> RECORDS FOR THE EXERCISE:
========
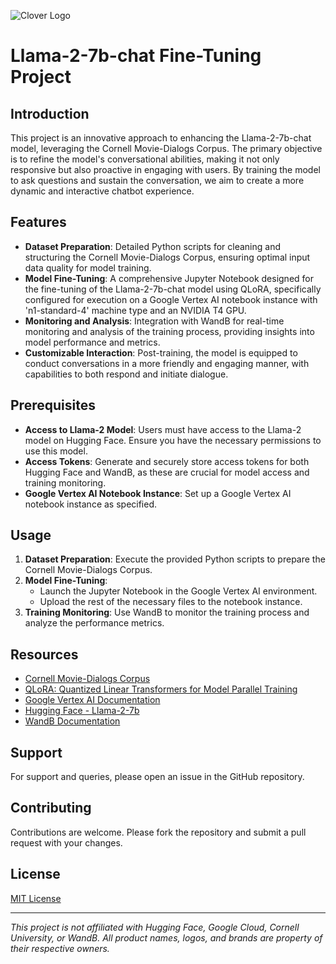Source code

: ![Clover Logo](https://d64hhk2r5btyz.cloudfront.net/logo_f4de25a3df.svg)

# Llama-2-7b-chat Fine-Tuning Project

## Introduction
This project is an innovative approach to enhancing the Llama-2-7b-chat model, leveraging the Cornell Movie-Dialogs Corpus. The primary objective is to refine the model's conversational abilities, making it not only responsive but also proactive in engaging with users. By training the model to ask questions and sustain the conversation, we aim to create a more dynamic and interactive chatbot experience.

## Features
- **Dataset Preparation**: Detailed Python scripts for cleaning and structuring the Cornell Movie-Dialogs Corpus, ensuring optimal input data quality for model training.
- **Model Fine-Tuning**: A comprehensive Jupyter Notebook designed for the fine-tuning of the Llama-2-7b-chat model using QLoRA, specifically configured for execution on a Google Vertex AI notebook instance with 'n1-standard-4' machine type and an NVIDIA T4 GPU.
- **Monitoring and Analysis**: Integration with WandB for real-time monitoring and analysis of the training process, providing insights into model performance and metrics.
- **Customizable Interaction**: Post-training, the model is equipped to conduct conversations in a more friendly and engaging manner, with capabilities to both respond and initiate dialogue.

## Prerequisites
- **Access to Llama-2 Model**: Users must have access to the Llama-2 model on Hugging Face. Ensure you have the necessary permissions to use this model.
- **Access Tokens**: Generate and securely store access tokens for both Hugging Face and WandB, as these are crucial for model access and training monitoring.
- **Google Vertex AI Notebook Instance**: Set up a Google Vertex AI notebook instance as specified.

## Usage
1. **Dataset Preparation**: Execute the provided Python scripts to prepare the Cornell Movie-Dialogs Corpus.
2. **Model Fine-Tuning**:
    - Launch the Jupyter Notebook in the Google Vertex AI environment.
    - Upload the rest of the necessary files to the notebook instance.
3. **Training Monitoring**: Use WandB to monitor the training process and analyze the performance metrics.

## Resources
- [Cornell Movie-Dialogs Corpus](https://www.cs.cornell.edu/~cristian/Cornell_Movie-Dialogs_Corpus.html)
- [QLoRA: Quantized Linear Transformers for Model Parallel Training](https://arxiv.org/abs/2110.14480)
- [Google Vertex AI Documentation](https://cloud.google.com/vertex-ai/docs)
- [Hugging Face - Llama-2-7b](https://huggingface.co/llama-2-7b)
- [WandB Documentation](https://docs.wandb.ai/)

## Support
For support and queries, please open an issue in the GitHub repository.

## Contributing
Contributions are welcome. Please fork the repository and submit a pull request with your changes.

## License
[MIT License](https://opensource.org/licenses/MIT)

---

*This project is not affiliated with Hugging Face, Google Cloud, Cornell University, or WandB. All product names, logos, and brands are property of their respective owners.*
========
> TASK OBJECTIVE:
Write out every record exactly. Leave the pictures out.

> ANSWER FOR THE TASK:
Source code

: ![Clover Logo](https://d64hhk2r5btyz.cloudfront.net/logo_f4de25a3df.svg)

# Llama-2-7b-chat Fine-Tuning Project

## Introduction
This project is an innovative approach to enhancing the Llama-2-7b-chat model, leveraging the Cornell Movie-Dialogs Corpus. The primary objective is to refine the model's conversational abilities, making it not only responsive but also proactive in engaging with users. By training the model to ask questions and sustain the conversation, we aim to create a more dynamic and interactive chatbot experience.

## Features
- **Dataset Preparation**: Detailed Python scripts for cleaning and structuring the Cornell Movie-Dialogs Corpus, ensuring optimal input data quality for model training.
- **Model Fine-Tuning**: A comprehensive Jupyter Notebook designed for the fine-tuning of the Llama-2-7b-chat model using QLoRA, specifically configured for execution on a Google Vertex AI notebook instance with 'n1-standard-4' machine type and an NVIDIA T4 GPU.
- **Monitoring and Analysis**: Integration with WandB for real-time monitoring and analysis of the training process, providing insights into model performance and metrics.
- **Customizable Interaction**: Post-training, the model is equipped to conduct conversations in a more friendly and engaging manner, with capabilities to both respond and initiate dialogue.

## Prerequisites
- **Access to Llama-2 Model**: Users must have access to the Llama-2 model on Hugging Face. Ensure you have the necessary permissions to use this model.
- **Access Tokens**: Generate and securely store access tokens for both Hugging Face and WandB, as these are crucial for model access and training monitoring.
- **Google Vertex AI Notebook Instance**: Set up a Google Vertex AI notebook instance as specified.

## Usage
1. **Dataset Preparation**: Execute the provided Python scripts to prepare the Cornell Movie-Dialogs Corpus.
2. **Model Fine-Tuning**:
    - Launch the Jupyter Notebook in the Google Vertex AI environment.
    - Upload the rest of the necessary files to the notebook instance.
3. **Training Monitoring**: Use WandB to monitor the training process and analyze the performance metrics.

## Resources
- [Cornell Movie-Dialogs Corpus](https://www.cs.cornell.edu/~cristian/Cornell_Movie-Dialogs_Corpus.html)
- [QLoRA: Quantized Linear Transformers for Model Parallel Training](https://arxiv.org/abs/2110.14480)
- [Google Vertex AI Documentation](https://cloud.google.com/vertex-ai/docs)
- [Hugging Face - Llama-2-7b](https://huggingface.co/llama-2-7b)
- [WandB Documentation](https://docs.wandb.ai/)

## Support
For support and queries, please open an issue in the GitHub repository.

## Contributing
Contributions are welcome. Please fork the repository and submit a pull request with your changes.

## License
[MIT License](https://opensource.org/licenses/MIT)

---

*This project is not affiliated with Hugging Face, Google Cloud, Cornell University, or WandB. All product names, logos, and brands are property of their respective owners.*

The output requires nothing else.